女子ワールドカップ・オーストラリア&ニュージーランド2023のメンバーにも選ばれると、なでしこジャパンの攻撃の重要なピースとなり、グループステージ第2戦のコスタリカ女子代表戦で決めたゴールは、相手選手の体勢を観察したドリブルと角度のない位置からの強烈なシュートで決めた。19歳と180日で決めたこの一発は、男女のワールドカップを通して日本選手最年少のゴール記録となった。

2023-24シーズンは東京NBのエースだった植木理子(ウェストハム・ユナイテッド/イングランド)が退団して、藤野の果たす役割はさらに増え、WEリーグではマークが厳しくなる一方。それでも冷静沈着なプレースタイルは崩さず、得点ランキング3位タイとなる9得点を決めて、2年連続のベストイレブンに選出された。

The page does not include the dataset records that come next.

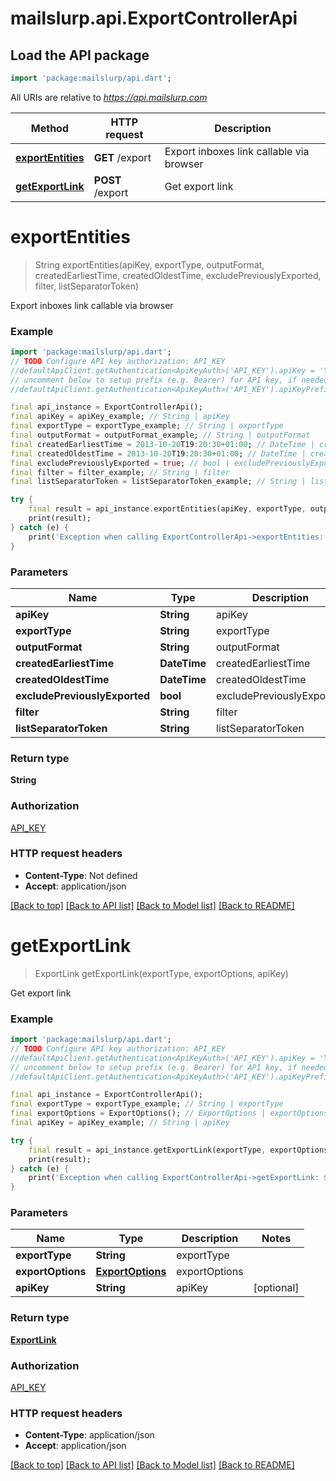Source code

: # mailslurp.api.ExportControllerApi

## Load the API package
```dart
import 'package:mailslurp/api.dart';
```

All URIs are relative to *https://api.mailslurp.com*

Method | HTTP request | Description
------------- | ------------- | -------------
[**exportEntities**](ExportControllerApi#exportentities) | **GET** /export | Export inboxes link callable via browser
[**getExportLink**](ExportControllerApi#getexportlink) | **POST** /export | Get export link


# **exportEntities**
> String exportEntities(apiKey, exportType, outputFormat, createdEarliestTime, createdOldestTime, excludePreviouslyExported, filter, listSeparatorToken)

Export inboxes link callable via browser

### Example 
```dart
import 'package:mailslurp/api.dart';
// TODO Configure API key authorization: API_KEY
//defaultApiClient.getAuthentication<ApiKeyAuth>('API_KEY').apiKey = 'YOUR_API_KEY';
// uncomment below to setup prefix (e.g. Bearer) for API key, if needed
//defaultApiClient.getAuthentication<ApiKeyAuth>('API_KEY').apiKeyPrefix = 'Bearer';

final api_instance = ExportControllerApi();
final apiKey = apiKey_example; // String | apiKey
final exportType = exportType_example; // String | exportType
final outputFormat = outputFormat_example; // String | outputFormat
final createdEarliestTime = 2013-10-20T19:20:30+01:00; // DateTime | createdEarliestTime
final createdOldestTime = 2013-10-20T19:20:30+01:00; // DateTime | createdOldestTime
final excludePreviouslyExported = true; // bool | excludePreviouslyExported
final filter = filter_example; // String | filter
final listSeparatorToken = listSeparatorToken_example; // String | listSeparatorToken

try { 
    final result = api_instance.exportEntities(apiKey, exportType, outputFormat, createdEarliestTime, createdOldestTime, excludePreviouslyExported, filter, listSeparatorToken);
    print(result);
} catch (e) {
    print('Exception when calling ExportControllerApi->exportEntities: $e\n');
}
```

### Parameters

Name | Type | Description  | Notes
------------- | ------------- | ------------- | -------------
 **apiKey** | **String**| apiKey | 
 **exportType** | **String**| exportType | 
 **outputFormat** | **String**| outputFormat | 
 **createdEarliestTime** | **DateTime**| createdEarliestTime | [optional] 
 **createdOldestTime** | **DateTime**| createdOldestTime | [optional] 
 **excludePreviouslyExported** | **bool**| excludePreviouslyExported | [optional] 
 **filter** | **String**| filter | [optional] 
 **listSeparatorToken** | **String**| listSeparatorToken | [optional] 

### Return type

**String**

### Authorization

[API_KEY](../README#API_KEY)

### HTTP request headers

 - **Content-Type**: Not defined
 - **Accept**: application/json

[[Back to top]](#) [[Back to API list]](../README#documentation-for-api-endpoints) [[Back to Model list]](../README#documentation-for-models) [[Back to README]](../README)

# **getExportLink**
> ExportLink getExportLink(exportType, exportOptions, apiKey)

Get export link

### Example 
```dart
import 'package:mailslurp/api.dart';
// TODO Configure API key authorization: API_KEY
//defaultApiClient.getAuthentication<ApiKeyAuth>('API_KEY').apiKey = 'YOUR_API_KEY';
// uncomment below to setup prefix (e.g. Bearer) for API key, if needed
//defaultApiClient.getAuthentication<ApiKeyAuth>('API_KEY').apiKeyPrefix = 'Bearer';

final api_instance = ExportControllerApi();
final exportType = exportType_example; // String | exportType
final exportOptions = ExportOptions(); // ExportOptions | exportOptions
final apiKey = apiKey_example; // String | apiKey

try { 
    final result = api_instance.getExportLink(exportType, exportOptions, apiKey);
    print(result);
} catch (e) {
    print('Exception when calling ExportControllerApi->getExportLink: $e\n');
}
```

### Parameters

Name | Type | Description  | Notes
------------- | ------------- | ------------- | -------------
 **exportType** | **String**| exportType | 
 **exportOptions** | [**ExportOptions**](ExportOptions)| exportOptions | 
 **apiKey** | **String**| apiKey | [optional] 

### Return type

[**ExportLink**](ExportLink)

### Authorization

[API_KEY](../README#API_KEY)

### HTTP request headers

 - **Content-Type**: application/json
 - **Accept**: application/json

[[Back to top]](#) [[Back to API list]](../README#documentation-for-api-endpoints) [[Back to Model list]](../README#documentation-for-models) [[Back to README]](../README)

「ドリブルで対戦する相手の特徴を試合前に頭に入れて、弱点を掴んだなかでボールタッチする。最近は2人目以降の動きも意識しながらドリブルして、自分と相手の周辺の空間をしっかり認知できれば、相手を完全にドリブルで抜くべきなのか、抜かなくてもマークを外してパスやシュートを選択するのか、その判断ができる余裕が生まれてくる」

数々の記録を打ち立ててきたクレバーなドリブラーは、パリでも記録や記憶に残るプレーを披露するため、静かにその時を待つ。